The stage looks like a jumble sale, crammed as it with tables, chairs, chests of drawers, and bric-a-brac.
It works as a powerful metaphor. Two brothers have been brought together after a 16-year estrangement, but can they clear the emotional debris between them and retrieve anything of value?
There are some seriously big conversations as they pick over the clutter in the attic flat of their late father, before his old apartment is bulldozed. Simmering rivalries and resentments finally boil over as they negotiate the price of furniture and confront the price of failure.
Victor (Tom Mannion) is the beat-weary New York cop approaching retirement. He sacrificed an academic career while his brother Walter (Colin Stinton) succeeded as a doctor and made millions running care homes, but divorced and lost touch with his children.

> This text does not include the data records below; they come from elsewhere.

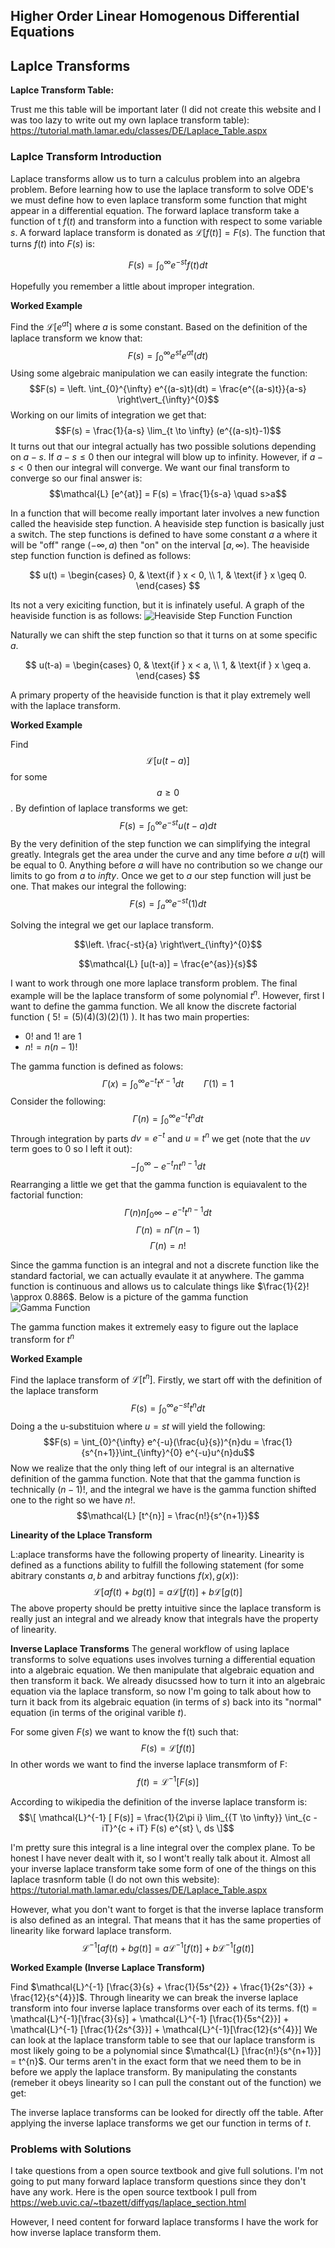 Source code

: ## Higher Order Linear Homogenous Differential Equations

## Laplce Transforms
**Laplce Transform Table:**

Trust me this table will be important later (I did not create this website and I was too lazy to write out my own laplace transform table): https://tutorial.math.lamar.edu/classes/DE/Laplace_Table.aspx
### Laplce Transform Introduction
Laplace transforms allow us to turn a calculus problem into an algebra problem. Before learning how to use the laplace transform to solve ODE's we must define how to even laplace transform some function that might appear in a differential equation. The forward laplace transform take a function of t $f(t)$ and transform into a function with respect to some variable $s$. A forward laplace transform is donated as $\mathcal{L} [f(t)] = F(s)$. The function that turns $f(t)$ into $F(s)$ is:

$$F(s) = \int_{0}^{\infty}e^{-st}f(t)dt$$

Hopefully you remember a little about improper integration. 

**Worked Example**

Find the $\mathcal{L} [e^{at}]$ where $a$ is some constant. Based on the definition of the laplace transform we know that:
$$F(s) = \int_{0}^{\infty} e^{st}e^{at}(dt)$$
Using some algebraic manipulation we can easily integrate the function:
$$F(s) = \left. \int_{0}^{\infty} e^{(a-s)t}(dt) = \frac{e^{(a-s)t}}{a-s}  \right\vert_{\infty}^{0}$$
Working on our limits of integration we get that:
$$F(s) = \frac{1}{a-s} \lim_{t \to \infty} (e^{(a-s)t}-1)$$
It turns out that our integral actually has two possible solutions depending on $a-s$. If $a-s \leq 0$ then our integral will blow up to infinity. However, if $a-s < 0$ then our integral will converge. We want our final transform to converge so our final answer is:
$$\mathcal{L} [e^{at}] = F(s) = \frac{1}{s-a} \quad s>a$$

In a function that will become really important later involves a new function called the heaviside step function. A heaviside step function is basically just a switch. The step functions is defined to have some constant $a$ a where it will be "off" range $(-\infty, a)$ then "on" on the interval $[a, \infty)$. The heaviside step function function is defined as follows:

$$
u(t) = \begin{cases}
0, & \text{if } x < 0, \\
1, & \text{if } x \geq 0.
\end{cases}
$$

Its not a very exiciting function, but it is infinately useful. A graph of the heaviside function is as follows:
<img src="https://hvidberrrg.github.io/deep_learning/activation_functions/assets/step_function.png" alt="Heaviside Step Function Function">

Naturally we can shift the step function so that it turns on at some specific $a$.

$$
u(t-a) = \begin{cases}
0, & \text{if } x < a, \\
1, & \text{if } x \geq a.
\end{cases}
$$

A primary property of the heaviside function is that it play extremely well with the laplace transform.

**Worked Example**

Find $$\mathcal{L} [u(t-a)]$$ for some $$a \geq 0$$. By defintion of laplace transforms we get:
$$F(s) = \int_{0}^{\infty} e^{-st}u(t-a)dt$$
By the very definition of the step function we can simplifying the integral greatly. Integrals get the area under the curve and any time before $a$ $u(t)$ will be equal to 0. Anything before $a$ will have no contribution so we change our limits to go from $a$ to $infty$. Once we get to $a$ our step function will just be one. That makes our integral the following:
$$F(s) = \int_{a}^{\infty} e^{-st}(1)dt$$

Solving the integral we get our laplace transform.

$$\left. \frac{-st}{a}  \right\vert_{\infty}^{0}$$


$$\mathcal{L} [u(t-a)] = \frac{e^{as}}{s}$$

I want to work through one more laplace transform problem. The final example will be the laplace transform of some polynomial $t^{n}$. However, first I want to define the gamma function. We all know the discrete factorial function ( $5! = (5)(4)(3)(2)(1)$ ). It has two main properties:
- $0!$ and $1!$ are 1
- $n! = n(n-1)!$ 

The gamma function is defined as folows:
$$\Gamma(x) = \int_{0}^{\infty} e^{-t}t^{x-1}dt \qquad \Gamma(1) = 1$$ 
Consider the following:
$$\Gamma(n) = \int_{0}^{\infty} e^{-t}t^{n}dt$$
Through integration by parts $dv = e^{-t}$ and $u = t^n$ we get (note that the $uv$ term goes to 0 so I left it out):
$$-\int_{0}^{\infty}-e^{-t}n t^{n-1}dt$$
Rearranging a little we get that the gamma function is equiavalent to the factorial function:
$$\Gamma(n) n\int_{0}{\infty}-e^{-t}t^{n-1}dt$$
$$\Gamma(n) = n\Gamma(n-1)$$
$$\Gamma(n) = n!$$

Since the gamma function is an integral and not a discrete function like the standard factorial, we can actually evaulate it at anywhere. The gamma function is continuous and allows us to calculate things like $\frac{1}{2}! \approx 0.886$. Below is a picture of the gamma function
<img src="https://www.mathworks.com/help/examples/symbolic/win64/GammaPlotTheGammaFunctionvExample_01.png" alt="Gamma Function">

The gamma function makes it extremely easy to figure out the laplace transform for $t^{n}$

**Worked Example**

Find the laplace transform of $\mathcal{L} [t^{n}]$. Firstly, we start off with the definition of the laplace transform
$$F(s) = \int_{0}^{\infty} e^{-st}t^{n}dt$$
Doing a the u-substituion where $u=st$ will yield the following:
$$F(s) = \int_{0}^{\infty} e^{-u}(\frac{u}{s})^{n}du = \frac{1}{s^{n+1}}\int_{\infty}^{0} e^{-u}u^{n}du$$
Now we realize that the only thing left of our integral is an alternative definition of the gamma function. Note that that the gamma function is technically $(n-1)!$, and the integral we have is the gamma function shifted one to the right so we have $n!$.
$$\mathcal{L} [t^{n}] = \frac{n!}{s^{n+1}}$$

**Linearity of the Lplace Transform**

L:aplace transforms have the following property of linearity. Linearity is defined as a functions ability to fulfill the following statement (for some abitrary constants $a,b$ and arbitray functions $f(x),g(x)$):
$$\mathcal{L} [af(t) + bg(t)] = a \mathcal{L}[f(t)] + b\mathcal{L}[g(t)]$$
The above property should be pretty intuitive since the laplace transform is really just an integral and we already know that integrals have the property of linearity. 

**Inverse Laplace Transforms**
The general workflow of using laplace transforms to solve equations uses involves turning a differential equation into a algebraic equation. We then manipulate that algebraic equation and then transform it back. We already disucssed how to turn it into an algebraic equation via the laplace transform, so now I'm going to talk about how to turn it back from its algebraic equation (in terms of $s$) back into its "normal" equation (in terms of the original varible $t$).

For some given $F(s)$ we want to know the f(t) such that:
$$F(s) = \mathcal{L} [f(t)]$$
In other words we want to find the inverse laplace transmform of F:
$$f(t) = \mathcal{L}^{-1}[F(s)]$$

According to wikipedia the definition of the inverse laplace transform is:
$$\[ \mathcal{L}^{-1} [ F(s)] = \frac{1}{2\pi i} \lim_{{T \to \infty}} \int_{c - iT}^{c + iT} F(s) e^{st} \, ds \]$$

I'm pretty sure this integral is a line integral over the complex plane. To be honest I have never dealt with it, so I wont't really talk about it. Almost all your inverse laplace transform take some form of one of the things on this laplace trasnform table (I do not own this website): https://tutorial.math.lamar.edu/classes/DE/Laplace_Table.aspx

However, what you don't want to forget is that the inverse laplace transform is also defined as an integral. That means that it has the same properties of linearity like forward laplace transform.
$$\mathcal{L}^{-1} [af(t) + bg(t)] = a \mathcal{L}^{-1} [f(t)] + b\mathcal{L}^{-1}[g(t)]$$

**Worked Example (Inverse Laplace Transform)**

Find $\mathcal{L}^{-1} [\frac{3}{s}  + \frac{1}{5s^{2}} + \frac{1}{2s^{3}} + \frac{12}{s^{4}}]$. Through linearity we can break the inverse laplace transform into four inverse laplace transforms over each of its terms.
f(t) = \mathcal{L}^{-1}[\frac{3}{s}] + \mathcal{L}^{-1} [\frac{1}{5s^{2}}] + \mathcal{L}^{-1} [\frac{1}{2s^{3}}] + \mathcal{L}^{-1}[\frac{12}{s^{4}}]
We can look at the laplace transform table to see that our laplace transform is most likely going to be a polynomial since $\mathcal{L} [\frac{n!}{s^{n+1}}] = t^{n}$. Our terms aren't in the exact form that we need them to be in before we apply the laplace transform. By manipulating the constants (remeber it obeys linearity so I can pull the constant out of the function) we get:

The inverse laplace transforms can be looked for directly off the table. After applying the inverse laplace transforms we get our function in terms of $t$.




### Problems with Solutions
I take questions from a open source textbook and give full solutions. I'm not going to put many forward laplace transform questions since they don't have any work. Here is the open source textbook I pull from https://web.uvic.ca/~tbazett/diffyqs/laplace_section.html

However, I need content for forward laplace transforms I have the work for how inverse laplace transform them.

Arthur Miller's play is a beautifully observed, powerful and profound piece, with just the two brothers, Victor's wife Esther (Susan Sylvester) and the enigmatic and very Jewish furniture dealer, Gregory Solomon (Kenneth Alan Taylor), on stage. Solomon does not use the word, but there is no doubt he would recognise that there is a broiges in full swing here.
Each character is linked to the other three in an ever-shifting dramatic Venn diagram
David Thacker, who directed The Price at the Old Vic 21 years ago and who built up a friendship with Miller, gives all four characters space to develop in the cramped flat. Each one is emotionally credible, intricately linked to the other three in an ever-shifting dramatic Venn diagram.
They are brought closer together - and further apart - as they dig deeper and deeper into buried secrets and age-old recriminations.
Victor bristles with frustration. He is bitter and suspicious. Beneath his uniform and a life of service is a talented man who never fulfilled his potential. He cared for his penniless father while his brother went off to university.
The impressive Mannion plays docile and furious and many of the shades in between.
Taylor is strong too as the dealer Solomon, a character who at 89-years-old retains a sharp mind behind his shambling exterior, and who shuffles onto the stage, exuding Jewishness.
Victor's wife Esther, played by Sylvester as slightly alcoholic, slightly grasping, slightly Lady Macbeth, pushes Victor to make a decent deal with Solomon for the possessions left behind by father.
This is an intense experience and works very well in the round at the Octagon, with the audience so close to the action. The American accents jar slightly - though it would be a brave director who did it without - but that aside, it is hard to fault.